Чтобы ни у кого не возникло сомнений, кому именно предназначено карканье, ворон еще и опростался на красную рубаху.
Мара вскинул вверх долгие свои руки, но черный оскорбитель уже был таков.
– Ой–ой, – сказал Жихарь. – Это уже точно к покойнику.
Мара, ругаясь по–своему, оттирал рукав. Где–то в глубине ярмарки ни с того ни с сего заорали петухи.
– Дяденька баро, берегись! Где–то смерть твоя ходит!
Дурачков бить не принято, а вот прислушиваться к ним люди прислушиваются, сколь отважны бы они ни были.
– Дяденька, у меня, на тебя глядючи, переносье чешется! – испуганно воскликнул богатырь. – Значит, о скорой смерти слышать!
Вокруг них начали собираться люди. Цыганки из Марииого табора, услышав, в чем дело, начали потихоньку тревожиться.
– У тебя нынче сад, дяденька, не поздно ли зацвел? – продолжал неугомонный дурачок.
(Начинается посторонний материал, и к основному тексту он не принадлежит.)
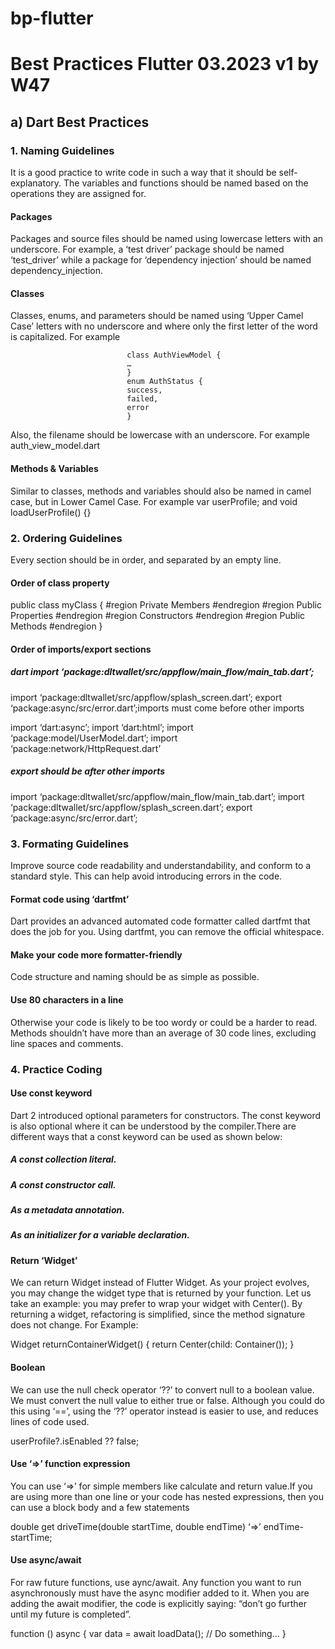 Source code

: # bp-flutter
# Best Practices Flutter 03.2023 v1 by W47

##  a) Dart Best Practices

### 1. Naming Guidelines

It is a good practice to write code in such a way that it should be self-explanatory. 
The variables and functions should be named based on the operations they are assigned for.

#### Packages
Packages and source files should be named using lowercase letters with an underscore. 
For example, a ‘test driver’ package should be named ‘test_driver’ 
while a package for ‘dependency injection’ should be named dependency_injection.

#### Classes
Classes, enums, and parameters should be named using ‘Upper Camel Case’ letters with 
no underscore and where only the first letter of the word is capitalized. For example

                              class AuthViewModel {
                              …
                              }
                              enum AuthStatus {
                              success,
                              failed,
                              error
                              }
Also, the filename should be lowercase with an underscore. For example auth_view_model.dart

#### Methods & Variables

Similar to classes, methods and variables should also be named in camel case, but in Lower Camel Case. 
For example var userProfile; and void loadUserProfile() {}

### 2. Ordering Guidelines

Every section should be in order, and separated by an empty line.

#### Order of class property

public class myClass
{
#region Private Members
#endregion
#region Public Properties
#endregion
#region Constructors
#endregion
#region Public Methods
#endregion
}

#### Order of imports/export sections

##### dart import ‘package:dltwallet/src/appflow/main_flow/main_tab.dart’;
import ‘package:dltwallet/src/appflow/splash_screen.dart’;
export ‘package:async/src/error.dart’;imports must come before other imports

import ‘dart:async’;
import ‘dart:html’;
import ‘package:model/UserModel.dart’;
import ‘package:network/HttpRequest.dart’

##### export should be after other imports

import ‘package:dltwallet/src/appflow/main_flow/main_tab.dart’;
import ‘package:dltwallet/src/appflow/splash_screen.dart’;
export ‘package:async/src/error.dart’;

### 3. Formating Guidelines

Improve source code readability and understandability, and conform 
to a standard style. This can help avoid introducing errors in the code.

#### Format code using ‘dartfmt’
Dart provides an advanced automated code formatter called dartfmt that does 
the job for you. Using dartfmt, you can remove the official whitespace.

#### Make your code more formatter-friendly
Code structure and naming should be as simple as possible.

#### Use 80 characters in a line
Otherwise your code is likely to be too wordy or could be a harder to read.
Methods shouldn’t have more than an average of 30 code lines, excluding line spaces and comments.

### 4. Practice Coding

#### Use const keyword

Dart 2 introduced optional parameters for constructors. The const keyword is also optional where it
can be understood by the compiler.There are different ways that a const keyword can be used as shown below:
##### A const collection literal.
##### A const constructor call.
##### As a metadata annotation.
##### As an initializer for a variable declaration.

#### Return ‘Widget’

We can return Widget instead of Flutter Widget. As your project evolves, you 
may change the widget type that is returned by your function. Let us take an example: 
you may prefer to wrap your widget with Center(). By returning a widget, refactoring is simplified, since the 
method signature does not change. For Example:

Widget returnContainerWidget() {
return Center(child: Container());
}

#### Boolean

We can use the null check operator ‘??’ to convert null to a boolean value. We must convert the null value to either 
true or false. Although you could do this using ‘==’, using the ‘??’ operator instead is easier to use, and reduces 
lines of code used.

userProfile?.isEnabled ?? false;

#### Use ‘=>’ function expression

You can use ‘=>’ for simple members like calculate and return value.If you are using more than one line or your code has
nested expressions, then you can use a block body and a few statements

double get driveTime(double startTime, double endTime) ‘=>’ endTime-startTime;

#### Use async/await

For raw future functions, use aync/await. Any function you want to run asynchronously must have the async modifier added 
to it. When you are adding the await modifier, the code is explicitly saying: “don’t go further until my future is completed”.

function () async {
var data = await loadData();
// Do something…
}

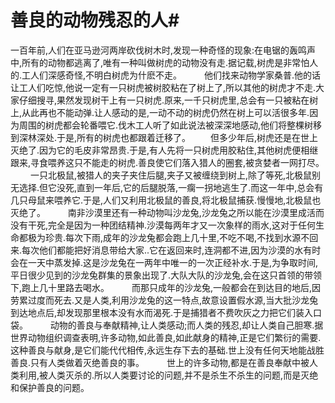 # 善良的动物残忍的人#
一百年前,人们在亚马逊河两岸砍伐树木时,发现一种奇怪的现象:在电锯的轰鸣声中,所有的动物都逃离了,唯有一种叫做树虎的动物没有走.据记载,树虎是非常怕人的.工人们深感奇怪,不明白树虎为什麽不走。 
　　 他们找来动物学家桑普.他的话让工人们吃惊,他说一定有一只树虎被树胶粘在了树上了,所以其他的树虎才不走.大家仔细搜寻,果然发现树干上有一只树虎.原来,一千只树虎里,总会有一只被粘在树上,从此再也不能动弹.让人感动的是,一动不动的树虎仍然在树上可以活很多年.因为周围的树虎都会轮番喂它.伐木工人听了如此说法被深深地感动,他们将整棵树移到深林深处.于是,所有的树虎也都跟着迁移了。 
　　但多少年后,树虎还是在世上灭绝了.因为它的毛皮非常昂贵.于是,有人先将一只树虎用胶粘住,其他树虎便相继跟来,寻食喂养这只不能走的树虎.善良使它们落入猎人的圈套,被贪婪者一网打尽。 
　　 一只北极鼠,被猎人的夹子夹住后腿,夹子又被缠绕到树上,除了等死,北极鼠别无选择.但它没死,直到一年后,它的后腿脱落,一瘸一拐地逃生了.而这一年中,总会有几只母鼠来喂养它.于是,人们又利用北极鼠的善良,将北极鼠捕获.慢慢地,北极鼠也灭绝了。 
　　 南非沙漠里还有一种动物叫沙龙兔,沙龙兔之所以能在沙漠里成活而没有干死,完全是因为一种团结精神.沙漠每两年才又一次象样的雨水,这对于任何生命都极为珍贵.每次下雨,成年的沙龙兔都会跑上几十里,不吃不喝,不找到水源不回来.每次他们都能把好消息带给大家..它在返回来时,连洞都不进,因为沙漠的水有时会在一天中蒸发掉.这是沙龙兔在一两年中唯一的一次正经补水.于是,为争取时间,平日很少见到的沙龙兔群集的景象出现了.大队大队的沙龙兔,会在这只首领的带领下,跑上几十里路去喝水。 
　　 而那只成年的沙龙兔,一般都会在到达目的地后,因劳累过度而死去.又是人类,利用沙龙兔的这一特点,故意设置假水源,当大批沙龙兔到达地点后,却发现那里根本没有水而渴死.于是捕猎者不费吹灰之力把它们装入口袋。 
　　 动物的善良与奉献精神,让人类感动;而人类的残忍,却让人类自己胆寒.据世界动物组织调查表明,许多动物,如此善良,如此献身的精神,正是它们繁衍的需要.这种善良与献身,是它们能代代相传,永远生存下去的基础.世上没有任何天地能战胜善良.只有人类做着灭绝善良的事。 
　　 世上的许多动物,都是在善良奉献中被人类利用,被人类灭杀的.所以人类要讨论的问题,并不是杀生不杀生的问题,而是灭绝和保护善良的问题。
  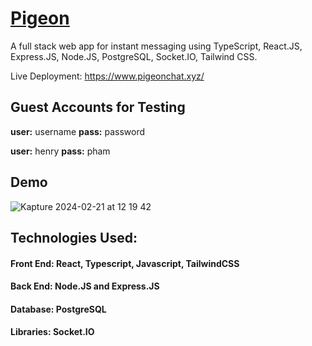 # [Pigeon](https://www.pigeonchat.xyz/)

A full stack web app for instant messaging using TypeScript, React.JS, Express.JS, Node.JS, PostgreSQL, Socket.IO, Tailwind CSS.

Live Deployment: https://www.pigeonchat.xyz/

## Guest Accounts for Testing
**user:** username
**pass:** password

**user:** henry
**pass:** pham

## Demo 
![Kapture 2024-02-21 at 12 19 42](https://github.com/hqpham98/pigeon-chat/assets/7689363/9d399813-c836-4161-8bdb-15ad365d7617)

## Technologies Used:
#### Front End: React, Typescript, Javascript, TailwindCSS
#### Back End: Node.JS and Express.JS
#### Database: PostgreSQL
#### Libraries: Socket.IO
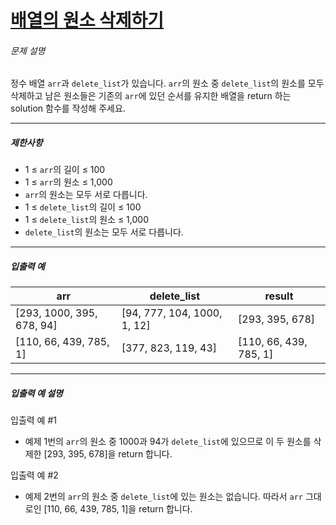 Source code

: # [배열의 원소 삭제하기](https://school.programmers.co.kr/learn/courses/30/lessons/181844)


###### 문제 설명


정수 배열 `arr`과 `delete_list`가 있습니다. `arr`의 원소 중 `delete_list`의 원소를 모두 삭제하고 남은 원소들은 기존의 `arr`에 있던 순서를 유지한 배열을 return 하는 solution 함수를 작성해 주세요.




---


##### 제한사항


* 1 ≤ `arr`의 길이 ≤ 100
* 1 ≤ `arr`의 원소 ≤ 1,000
* `arr`의 원소는 모두 서로 다릅니다.
* 1 ≤ `delete_list`의 길이 ≤ 100
* 1 ≤ `delete_list`의 원소 ≤ 1,000
* `delete_list`의 원소는 모두 서로 다릅니다.




---


##### 입출력 예




| arr | delete\_list | result |
| --- | --- | --- |
| \[293, 1000, 395, 678, 94] | \[94, 777, 104, 1000, 1, 12] | \[293, 395, 678] |
| \[110, 66, 439, 785, 1] | \[377, 823, 119, 43] | \[110, 66, 439, 785, 1] |




---


##### 입출력 예 설명


입출력 예 \#1


* 예제 1번의 `arr`의 원소 중 1000과 94가 `delete_list`에 있으므로 이 두 원소를 삭제한 \[293, 395, 678]을 return 합니다.


입출력 예 \#2


* 예제 2번의 `arr`의 원소 중 `delete_list`에 있는 원소는 없습니다. 따라서 `arr` 그대로인 \[110, 66, 439, 785, 1]을 return 합니다.



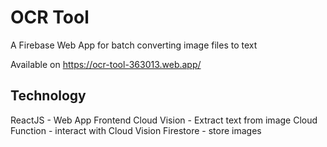 # OCR Tool

A Firebase Web App for batch converting image files to text

Available on https://ocr-tool-363013.web.app/

## Technology

ReactJS - Web App Frontend
Cloud Vision - Extract text from image
Cloud Function - interact with Cloud Vision
Firestore - store images

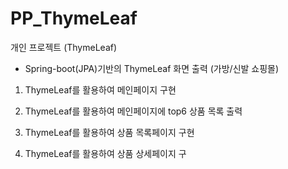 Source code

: # PP_ThymeLeaf

개인 프로젝트 (ThymeLeaf)
- Spring-boot(JPA)기반의 ThymeLeaf 화면 출력 (가방/신발 쇼핑몰)

1. ThymeLeaf를 활용하여 메인페이지 구현

2. ThymeLeaf를 활용하여 메인페이지에 top6 상품 목록 출력

3. ThymeLeaf를 활용하여 상품 목록페이지 구현

4. ThymeLeaf를 활용하여 상품 상세페이지 구
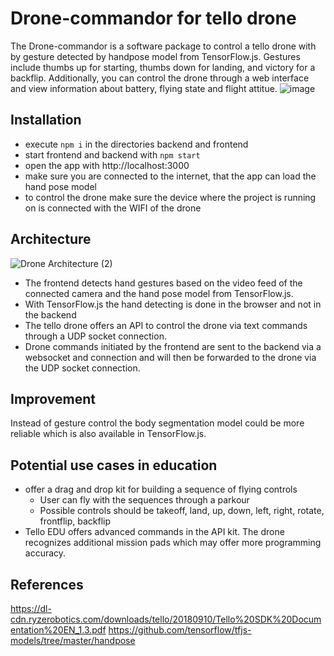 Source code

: # Drone-commandor for tello drone
The Drone-commandor is a software package to control a tello drone with by gesture detected by handpose model from TensorFlow.js. Gestures include thumbs up for starting, thumbs down for landing, and victory for a backflip. Additionally, you can control the drone through a web interface and view information about battery, flying state and flight attitue.
![image](https://user-images.githubusercontent.com/18613510/130768871-84f6f641-54b5-4593-b922-55e86122370a.png)


## Installation
- execute `npm i` in the directories backend and frontend
- start frontend and backend with `npm start`
- open the app with http://localhost:3000
- make sure you are connected to the internet, that the app can load the hand pose model
- to control the drone make sure the device where the project is running on is connected with the WIFI of the drone

## Architecture
![Drone Architecture (2)](https://user-images.githubusercontent.com/18613510/130760587-59282b9b-54a0-493a-8c55-3a8897760750.jpg)
- The frontend detects hand gestures based on the video feed of the connected camera and the hand pose model from TensorFlow.js.
- With TensorFlow.js the hand detecting is done in the browser and not in the backend
- The tello drone offers an API to control the drone via text commands through a UDP socket connection.
- Drone commands initiated by the frontend are sent to the backend via a websocket and connection and will then be forwarded to the drone via the UDP socket connection.


## Improvement
Instead of gesture control the body segmentation model could be more reliable which is also available in TensorFlow.js.

## Potential use cases in education
- offer a drag and drop kit for building a sequence of flying controls
  - User can fly with the sequences through a parkour
  - Possible controls should be takeoff, land, up, down, left, right, rotate, frontflip, backflip
- Tello EDU offers advanced commands in the API kit. The drone recognizes additional mission pads which may offer more programming accuracy.  


## References

https://dl-cdn.ryzerobotics.com/downloads/tello/20180910/Tello%20SDK%20Documentation%20EN_1.3.pdf
https://github.com/tensorflow/tfjs-models/tree/master/handpose



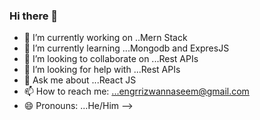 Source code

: ### Hi there 👋

- 🔭 I’m currently working on ..Mern Stack
- 🌱 I’m currently learning ...Mongodb and ExpresJS
- 👯 I’m looking to collaborate on ...Rest APIs
- 🤔 I’m looking for help with ...Rest APIs
- 💬 Ask me about ...React JS
- 📫 How to reach me: ...engrrizwannaseem@gmail.com
- 😄 Pronouns: ...He/Him
-->
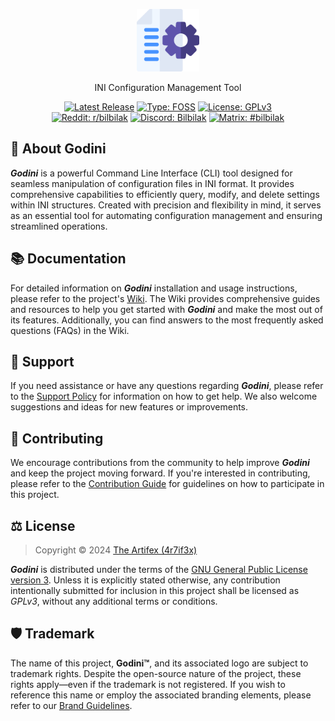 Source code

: <p align="center">
    <a href="#">
        <img height="100" src="https://raw.githubusercontent.com/bilbilak/godini/main/.github/assets/godini-icon.png" alt="Icon">
    </a>
</p>

<p align="center">
    INI Configuration Management Tool
</p>

<p align="center">
    <a href="https://github.com/bilbilak/godini/releases/latest">
        <img src="https://img.shields.io/github/v/release/bilbilak/godini?include_prereleases&sort=semver&display_name=tag&style=flat-square&color=blue" alt="Latest Release"></a>
    <a href="https://en.wikipedia.org/wiki/Free_and_open-source_software">
        <img src="https://img.shields.io/badge/type-FOSS-3da639?style=flat-square" alt="Type: FOSS"></a>
    <a href="https://github.com/bilbilak/godini/blob/main/LICENSE.md">
        <img src="https://img.shields.io/badge/license-GPL--3.0-be0000?style=flat-square" alt="License: GPLv3"></a>
    <br>
    <a href="https://www.reddit.com/r/bilbilak">
        <img src="https://img.shields.io/badge/Reddit-r%2Fbilbilak-ff4500?logo=reddit&style=flat-square" alt="Reddit: r/bilbilak"></a>
    <a href="https://discord.gg/zAZATWqVmK">
        <img src="https://img.shields.io/badge/Discord-Bilbilak-5865f2?logo=discord&style=flat-square" alt="Discord: Bilbilak"></a>
    <a href="https://matrix.to/#/#bilbilak:matrix.org">
        <img src="https://img.shields.io/badge/Matrix-%23bilbilak-000000?logo=matrix&style=flat-square" alt="Matrix: #bilbilak"></a>
</p>

## 📖 About Godini

**_Godini_** is a powerful Command Line Interface (CLI) tool designed for seamless manipulation of configuration files in INI format. It provides comprehensive capabilities to efficiently query, modify, and delete settings within INI structures. Created with precision and flexibility in mind, it serves as an essential tool for automating configuration management and ensuring streamlined operations.

## 📚 Documentation

For detailed information on **_Godini_** installation and usage instructions, please refer to the project's [Wiki](https://github.com/bilbilak/godini/wiki). The Wiki provides comprehensive guides and resources to help you get started with **_Godini_** and make the most out of its features. Additionally, you can find answers to the most frequently asked questions (FAQs) in the Wiki.

## 👥 Support

If you need assistance or have any questions regarding **_Godini_**, please refer to the [Support Policy](https://github.com/bilbilak/godini/blob/main/docs/SUPPORT.md) for information on how to get help. We also welcome suggestions and ideas for new features or improvements.

## 🤝 Contributing

We encourage contributions from the community to help improve **_Godini_** and keep the project moving forward. If you're interested in contributing, please refer to the [Contribution Guide](https://github.com/bilbilak/godini/blob/main/docs/CONTRIBUTING.md) for guidelines on how to participate in this project.

## ⚖️ License

> Copyright © 2024 [The Artifex (4r7if3x)](https://github.com/4r7if3x)

**_Godini_** is distributed under the terms of the [GNU General Public License version 3](https://github.com/bilbilak/godini/blob/main/LICENSE.md). Unless it is explicitly stated otherwise, any contribution intentionally submitted for inclusion in this project shall be licensed as _GPLv3_, without any additional terms or conditions.

## 🛡️ Trademark

The name of this project, **Godini™**, and its associated logo are subject to trademark rights. Despite the open-source nature of the project, these rights apply—even if the trademark is not registered. If you wish to reference this name or employ the associated branding elements, please refer to our [Brand Guidelines](https://github.com/bilbilak/godini/blob/main/docs/BRAND_GUIDELINES.md).
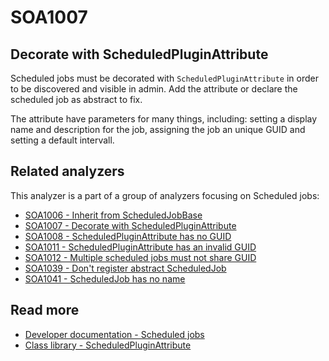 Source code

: # SOA1007

## Decorate with ScheduledPluginAttribute

Scheduled jobs must be decorated with `ScheduledPluginAttribute` in order
to be discovered and visible in admin. Add the attribute or declare the
scheduled job as abstract to fix.

The attribute have parameters for many things, including: setting a display name and
description for the job, assigning the job an unique GUID and setting a default intervall.

## Related analyzers

This analyzer is a part of a group of analyzers focusing
on Scheduled jobs:

- [SOA1006 - Inherit from ScheduledJobBase](https://github.com/Stekeblad/stekeblad.optimizely.analyzers/blob/master/doc/Analyzers/SOA1006.md)
- [SOA1007 - Decorate with ScheduledPluginAttribute](https://github.com/Stekeblad/stekeblad.optimizely.analyzers/blob/master/doc/Analyzers/SOA1007.md)
- [SOA1008 - ScheduledPluginAttribute has no GUID](https://github.com/Stekeblad/stekeblad.optimizely.analyzers/blob/master/doc/Analyzers/SOA1008.md)
- [SOA1011 - ScheduledPluginAttribute has an invalid GUID](https://github.com/Stekeblad/stekeblad.optimizely.analyzers/blob/master/doc/Analyzers/SOA1011.md)
- [SOA1012 - Multiple scheduled jobs must not share GUID](https://github.com/Stekeblad/stekeblad.optimizely.analyzers/blob/master/doc/Analyzers/SOA1012.md)
- [SOA1039 - Don't register abstract ScheduledJob](https://github.com/Stekeblad/stekeblad.optimizely.analyzers/blob/master/doc/Analyzers/SOA1039.md)
- [SOA1041 - ScheduledJob has no name](https://github.com/Stekeblad/stekeblad.optimizely.analyzers/blob/master/doc/Analyzers/SOA1041.md)

## Read more
- [Developer documentation - Scheduled jobs](https://docs.developers.optimizely.com/content-cloud/v12.0.0-content-cloud/docs/scheduled-jobs)
- [Class library - ScheduledPluginAttribute](https://world.optimizely.com/CsClassLibraries/cms/EPiServer.PlugIn.ScheduledPlugInAttribute?version=12) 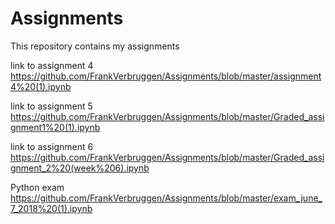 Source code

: # Assignments
This repository contains my assignments


link to assignment 4 https://github.com/FrankVerbruggen/Assignments/blob/master/assignment4%20(1).ipynb

link to assignment 5 https://github.com/FrankVerbruggen/Assignments/blob/master/Graded_assignment1%20(1).ipynb

link to assignment 6 https://github.com/FrankVerbruggen/Assignments/blob/master/Graded_assignment_2%20(week%206).ipynb


Python exam https://github.com/FrankVerbruggen/Assignments/blob/master/exam_june_7_2018%20(1).ipynb

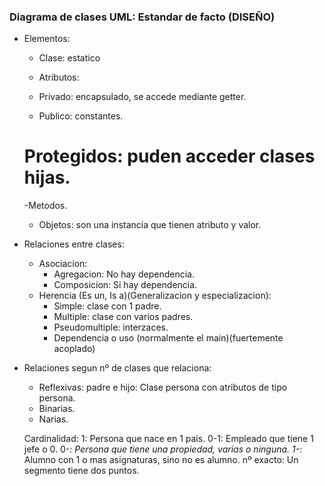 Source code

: ### Diagrama de clases UML: Estandar de facto (DISEÑO)

- Elementos:
    
    - Clase: estatico
    
    - Atributos:
    
    - Privado: encapsulado, se accede mediante getter.
    
    + Publico: constantes.
    
    # Protegidos: puden acceder clases hijas.
    
    -Metodos.
    
    - Objetos: son una instancia que tienen atributo y valor.
    
- Relaciones entre clases:
    - Asociacion:
        - Agregacion: No hay dependencia.
        - Composicion: Si hay dependencia.
    - Herencia (Es un, Is a)(Generalizacion y especializacion):
        - Simple: clase con 1 padre.
        - Multiple: clase con varios padres.
        - Pseudomultiple: interzaces.
        - Dependencia o uso (normalmente el main)(fuertemente acoplado)
- Relaciones segun nº de clases que relaciona:
    - Reflexivas: padre e hijo: Clase persona con atributos de tipo persona.
    - Binarias.
    - Narias.
    
    Cardinalidad:
    1: Persona que nace en 1 pais.
    0-1: Empleado que tiene 1 jefe o 0.
    0-*: Persona que tiene una propiedad, varias o ninguna.
    1-*: Alumno con 1 o mas asignaturas, sino no es alumno.
    nº exacto: Un segmento tiene dos puntos.

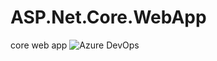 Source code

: # ASP.Net.Core.WebApp
core web app
![Azure DevOps](https://sergeydzyuban.visualstudio.com/Azure/_apis/build/status/SergeyDz.ASP.Net.Core.WebApp?branchName=main)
– Откуда у цыгана сад? – огрызнулся Мара и грубо отпихнул Налима, который продолжал его обнюхивать.
Прибежал маленький, рыжий, как Жихарь, лохматый песик, сел возле цыганских блестящих сапог, склонил мордочку вниз и завыл так пронзительно, как воют собаки только по ночам, да к тому же далеко не всякой ночью.
Цыганки словно того и ждали – подхватили.
Бесшумно выпорхнул откуда–то нетопырь, которому среди бела дня вовсе не полагается летать, сделал круг возле цыганской головы и сгинул.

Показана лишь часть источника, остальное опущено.